As roupas, sempre em tons de azul e branco. O cumprimento à dona da casa, Doca, famosa pastora da Portela, é obrigatório. A reunião semanal da Velha Guarda da Portela celebra um rito de preservação cultural.
Monarco fere as cordas do cavaquinho, afinando um clássico ré-sol-si-mi. Casquinha confere o tantã, enquanto Cabelinho aperta as tarraxas do surdo. Argemiro abre a cervejinha para limpar a garganta. Alberto Lonato chega, veteraníssimo, saudando a todos.
Aos poucos, o time está completo, ao redor de mesas sob as árvores. Sempre na companhia de Eunice, Doca já abandonou a cozinha, e assim começa uma verdadeira festa da música popular brasileira.
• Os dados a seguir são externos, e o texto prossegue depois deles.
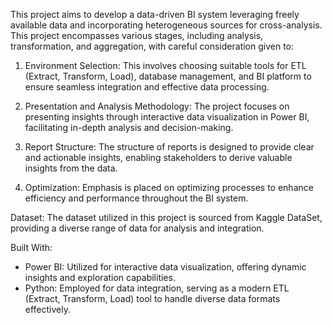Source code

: 
This project aims to develop a data-driven BI system leveraging freely available data and incorporating heterogeneous sources for cross-analysis. This project encompasses various stages, including analysis, transformation, and aggregation, with careful consideration given to:

1. Environment Selection: This involves choosing suitable tools for ETL (Extract, Transform, Load), database management, and BI platform to ensure seamless integration and effective data processing.

2. Presentation and Analysis Methodology: The project focuses on presenting insights through interactive data visualization in Power BI, facilitating in-depth analysis and decision-making.

3. Report Structure: The structure of reports is designed to provide clear and actionable insights, enabling stakeholders to derive valuable insights from the data.

4. Optimization: Emphasis is placed on optimizing processes to enhance efficiency and performance throughout the BI system.

Dataset: The dataset utilized in this project is sourced from Kaggle DataSet, providing a diverse range of data for analysis and integration.

Built With:
- Power BI: Utilized for interactive data visualization, offering dynamic insights and exploration capabilities.
- Python: Employed for data integration, serving as a modern ETL (Extract, Transform, Load) tool to handle diverse data formats effectively.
O “pagode”, como os velhos sambistas sabem (uma reunião de amigos festejando o samba, não um gênero, como se convencionou, recentemente), pega fogo.
O que vale para aqueles senhores, guardiães de uma cultura ameaçada, é a beleza e a qualidade dos sambas que cantam, a maioria da Portela, mas nada impede que Cartola, Silas de Oliveira, Anescar do Salgueiro e Martinho da Vila sejam lembrados.
O timbre agudo da voz das pastoras destaca-se dos graves masculinos. Nos rostos, a alegria de sempre, da celebração da vida, o prazer de exibir talentos na criação de sambas memoráveis, os próprios e os de seus majestosos pares.
Quando alguém lembra Paulinho da Viola, é o paraíso. Foi ele quem resgatou o grupo de veteranos, produziu seu disco, passou a convidá-lo para participar de alguns shows e até para a Europa já o levou.

A foto, de 1970, contém a saudade de alguns integrantes da Velha Guarda da Portela, que já se foram. Feita na ocasião da gravação do disco, quando os ensaios aconteciam na casa de Iara, no subúrbio de Oswaldo Cruz.
Um jovem Paulinho da Viola, à esquerda, observa o grupo. Em pé, ao seu lado: Aniceto, Alberto Lonato, Chico Santana, atrás dele, encoberto, Antônio Caetano, e também Armando Santos, Vicentina (quem já não tinha provado de seu famoso feijão, na Portela?), o sobrinho dela e Manacéa. Agachados estão Casquinha, o neto de Iara, a própria Iara, Monarco, Alcides Lopes (o Malandro Histórico), Cláudio e Miginha.